Women Carry a Heavy Burden when Diagnosed with Psoriasis
Psoriasis is a skin disease that is characterized by inflammation (pain, redness, heat, and swelling) and scaling. While skin cells normally grow deep in the skin and rise slowly to the surface in about a month, in a person with psoriasis, this process is accelerated to just a few days. The cells rise too quickly and pile up on the skin’s surface.
Psoriasis Appearance and Location
A psoriasis breakout looks like patches of thick, red skin that has silver-colored scales. The patches may feel sore or itchy. This skin condition can affect the following areas of the body:
- Lower back
Less common places where a person may find patches of psoriasis include the fingernails, toenails, inside of the mouth, and genital area.
Psoriasis by the Numbers
These statistics were provided by the National Psoriasis Foundation:
- Approximately 2.2 percent of the population in the U.S., or 7.5 million people, live with psoriasis.
- Between two and three percent of the world’s population (125 million people) have psoriasis.
- According to research studies, 10-30 percent of people living with psoriasis also develop psoriatic arthritis, a particular form of rheumatoid arthritis.
- One person in three who has psoriasis reports having a relative with the disease.
- If one parent has psoriasis, a child has a 10 percent chance of having it as well. If both parents have the disease, the likelihood of a child developing it increases to 50 percent.

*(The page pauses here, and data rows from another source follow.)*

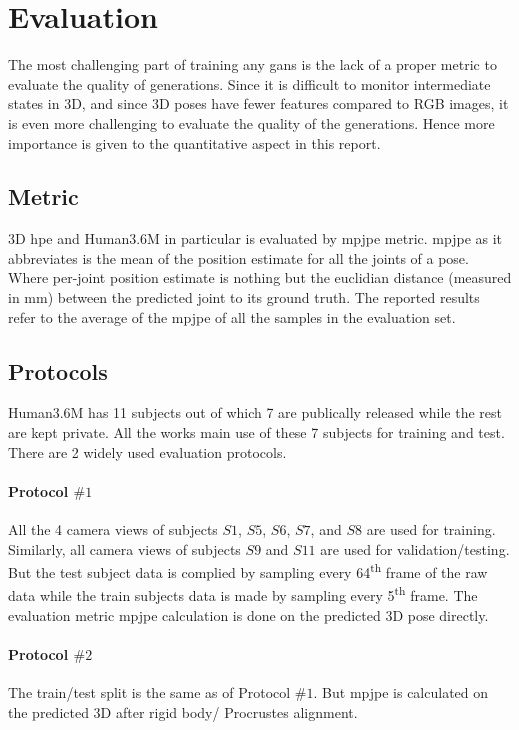 \section{Evaluation} 
The most challenging part of training any \acp{gan} is the lack of a proper metric to evaluate the quality of generations. Since it is difficult to monitor intermediate states in 3D, and since 3D poses have fewer features compared to RGB images, it is even more challenging to evaluate the quality of the generations. Hence more importance is given to the quantitative aspect in this report.

\subsection{Metric}
3D \ac{hpe} and Human3.6M in particular is evaluated by \ac{mpjpe} metric. \ac{mpjpe} as it abbreviates is the mean of the position estimate for all the joints of a pose. Where per-joint position estimate is nothing but the euclidian distance (measured in mm) between the predicted joint to its ground truth. The reported results refer to the average of the \ac{mpjpe} of all the samples in the evaluation set. 

\subsection{Protocols}
Human3.6M has 11 subjects out of which 7 are publically released while the rest are kept private. All the works main use of these 7 subjects for training and test. There are 2 widely used evaluation protocols. 

\paragraph{Protocol $\#1$} All the 4 camera views of subjects $S1$, $S5$, $S6$, $S7$, and $S8$ are used for training. Similarly, all camera views of subjects $S9$ and $S11$ are used for validation/testing. But the test subject data is complied by sampling every 64\textsuperscript{th} frame of the raw data while the train subjects data is made by sampling every 5\textsuperscript{th} frame. 
The evaluation metric \ac{mpjpe} calculation is done on the predicted 3D pose directly.

\paragraph{Protocol $\#2$} The train/test split is the same as of Protocol $\#1$. But \ac{mpjpe} is calculated on the predicted 3D after rigid body/ Procrustes alignment.

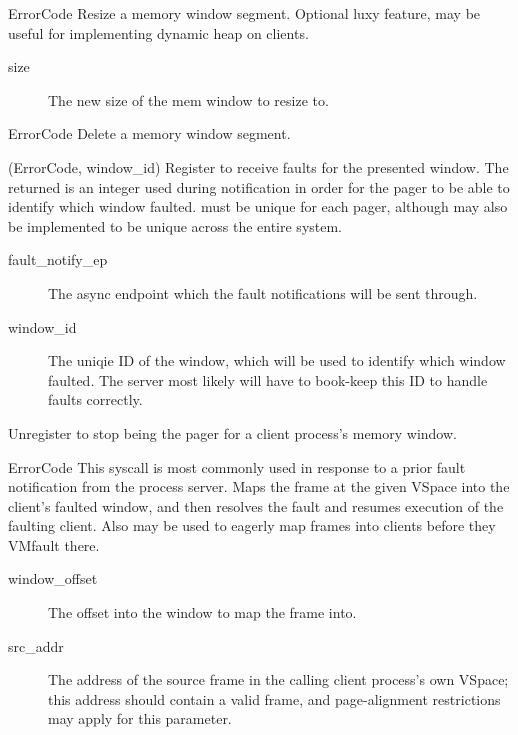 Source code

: \begin{description}
    \item {}
        {ErrorCode}
    Resize a memory window segment. Optional luxy feature, may be useful for implementing
    dynamic heap on clients.
    \begin{description}
        \item [size] The new size of the mem window to resize to.
    \end{description}

    \item {}
        {ErrorCode}
    Delete a memory window segment.

	\item {} 
	   {(ErrorCode, window\_id)} 
    Register to receive faults for the presented window. The returned  is an integer
    used during notification in order for the pager to be able to identify which window faulted.
     must be unique for each pager, although may also be implemented to be unique
    across the entire system.
    \begin{description}
        \item [fault\_notify\_ep] The async endpoint which the fault notifications will
                be sent through.
        \item [window\_id] The uniqie ID of the window, which will be used to identify which window
                faulted. The server most likely will have to book-keep this ID to handle faults
                correctly.
    \end{description}

    \item {} 
    Unregister to stop being the pager for a client process's memory window.

	\item {}
	   {ErrorCode}
	This syscall is most commonly used in response to a prior fault notification from the
    process server. Maps the frame at the given VSpace into the client's faulted window, and
    then resolves the fault and resumes execution of the faulting client. Also may be used to
    eagerly map frames into clients before they VMfault there.
    \begin{description}
        \item [window\_offset] The offset into the window to map the frame into.
        \item [src\_addr] The address of the source frame in the calling client process's own
                VSpace; this address should contain a valid frame, and page-alignment restrictions
                may apply for this parameter.
    \end{description}
	

\end{description}
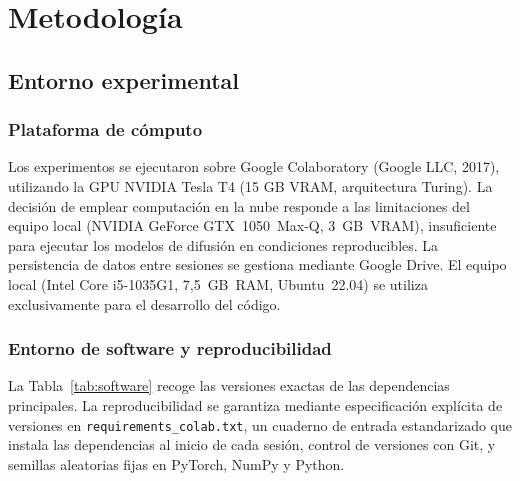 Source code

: \documentclass[12pt, a4paper, twoside]{book}
\begin{document}
\chapter{Metodología}
\label{ch:metodos}

\section{Entorno experimental}
\label{sec:entorno}

\subsection{Plataforma de cómputo}

Los experimentos se ejecutaron sobre Google Colaboratory (Google LLC, 2017), utilizando la GPU NVIDIA Tesla T4 (15 GB VRAM, arquitectura Turing). La decisión de emplear computación en la nube responde a las limitaciones del equipo local (NVIDIA GeForce GTX~1050~Max-Q, 3~GB~VRAM), insuficiente para ejecutar los modelos de difusión en condiciones reproducibles. La persistencia de datos entre sesiones se gestiona mediante Google Drive. El equipo local (Intel Core i5-1035G1, 7,5~GB~RAM, Ubuntu~22.04) se utiliza exclusivamente para el desarrollo del código.

\subsection{Entorno de software y reproducibilidad}

La Tabla~\ref{tab:software} recoge las versiones exactas de las dependencias principales. La reproducibilidad se garantiza mediante especificación explícita de versiones en \texttt{requirements\_colab.txt}, un cuaderno de entrada estandarizado que instala las dependencias al inicio de cada sesión, control de versiones con Git, y semillas aleatorias fijas en PyTorch, NumPy y Python.
\end{document}

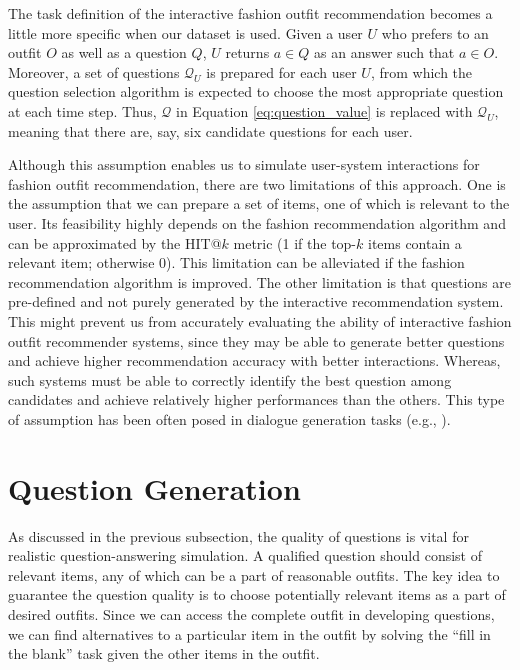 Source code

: The task definition of the interactive fashion outfit recommendation becomes a little more specific when our dataset is used.
Given a user $U$ who prefers to an outfit $O$ as well as a question $Q$,
$U$ returns $a \in Q$ as an answer such that $a \in O$.
Moreover, a set of questions $\mathcal{Q}_U$ is prepared for each user $U$, from which the question selection algorithm is expected to choose the most appropriate question at each time step.
Thus, $\mathcal{Q}$ in Equation \ref{eq:question_value} is replaced with $\mathcal{Q}_U$, 
meaning that there are, say, six candidate questions for each user.

Although this assumption enables us to simulate user-system interactions for fashion outfit recommendation, there are two limitations of this approach. 
One is the assumption that we can prepare a set of items,
one of which is relevant to the user.
Its feasibility highly depends on the fashion recommendation algorithm
and can be approximated by the HIT@$k$ metric (1 if the top-$k$ items contain a relevant item; otherwise 0).
This limitation can be alleviated if the fashion recommendation algorithm is improved.
The other limitation is that questions are pre-defined and not purely generated by the interactive recommendation system.
This might prevent us from accurately evaluating the ability 
of interactive fashion outfit recommender systems,
since they may be able to generate better questions and achieve higher recommendation accuracy with better interactions.
Whereas, such systems must be able to correctly 
identify the best question among candidates and achieve relatively higher performances than the others.
This type of assumption has been often posed in 
dialogue generation tasks (e.g., \cite{shang2016overview}). 

\section{Question Generation}

As discussed in the previous subsection, the quality of questions is vital for realistic question-answering simulation. 
A qualified question should consist of relevant items,
any of which can be a part of reasonable outfits. 
The key idea to guarantee the question quality is 
to choose potentially relevant items as a part of desired outfits. 
Since we can access the complete outfit in developing questions,
we can find alternatives to a particular item in the outfit
by solving the ``fill in the blank'' task given the other items in the outfit. 

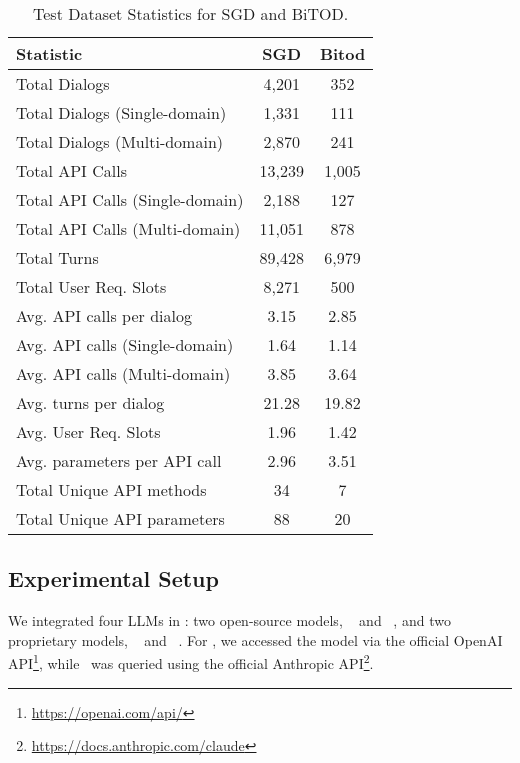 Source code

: \begin{table}[t]
    \centering
    \renewcommand{\arraystretch}{1.2}
    \begin{adjustbox}{max width=0.40\textwidth}
        \begin{tabular}{lcc}
            \toprule
            \textbf{Statistic} & \textbf{SGD} & \textbf{Bitod} \\
            \midrule
            Total Dialogs & 4,201 & 352 \\
            Total Dialogs (Single-domain) & 1,331 & 111 \\
            Total Dialogs (Multi-domain) & 2,870 & 241 \\ 
            Total API Calls & 13,239 & 1,005 \\
            Total API Calls (Single-domain) & 2,188 & 127 \\
            Total API Calls (Multi-domain) & 11,051 & 878 \\
            Total Turns & 89,428 & 6,979 \\ 
            Total User Req. Slots & 8,271 & 500 \\ \hline
            Avg. API calls per dialog & 3.15 & 2.85 \\
            Avg. API calls (Single-domain) & 1.64 & 1.14 \\
            Avg. API calls (Multi-domain) & 3.85 & 3.64 \\
            Avg. turns per dialog & 21.28 & 19.82 \\
            Avg. User Req. Slots & 1.96 & 1.42 \\
            Avg. parameters per API call & 2.96 & 3.51\\ \hline
            Total Unique API methods & 34 & 7\\ %
            Total Unique API parameters & 88 & 20\\ %
            \bottomrule
        \end{tabular}
    \end{adjustbox}
    \caption{Test Dataset Statistics for SGD and BiTOD.
    }
    \label{tab:sgd_bitod_comparison}
    \vspace{-10pt}
\end{table}

\subsection{Experimental Setup} 

We integrated four LLMs in {\ours}: two open-source models, \DeepSeekLongName\ \cite{liu2024deepseek} and \LlamaLongName\ \cite{dubey2024llama}, and two proprietary models, \GPTLongName\ \cite{achiam2023gpt} and \ClaudeLongName\ \cite{anthropic2023claude}. For \GPTLongName, we accessed the model via the official OpenAI API\footnote{\url{https://openai.com/api/}}, while \ClaudeLongName\ was queried using the official Anthropic API\footnote{\url{https://docs.anthropic.com/claude}}.

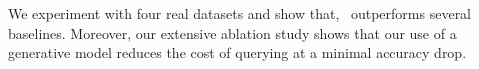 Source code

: \documentclass[letterpaper]{article}
\renewcommand{\cite}{\citep}
\begin{document}




We experiment with four real datasets and show that, \our\ outperforms several baselines. Moreover, our extensive ablation study shows that our use of a generative model reduces the cost of querying at a minimal accuracy drop. 
%

\end{document}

Emotional Impact of Psoriasis for Women
Since women know they are still judged for their appearance in many situations and feel pressure to look attractive to others, discovering that they have psoriasis can be very challenging. According to a report released by the National Psoriasis Foundation, 20 percent of women said that the disease “looms over” their everyday lives. Only 12 percent of men reported that their psoriasis had the same degree of interference in their life. Approximately 60 percent of women stated that their psoriasis interfered with their “quality of life.”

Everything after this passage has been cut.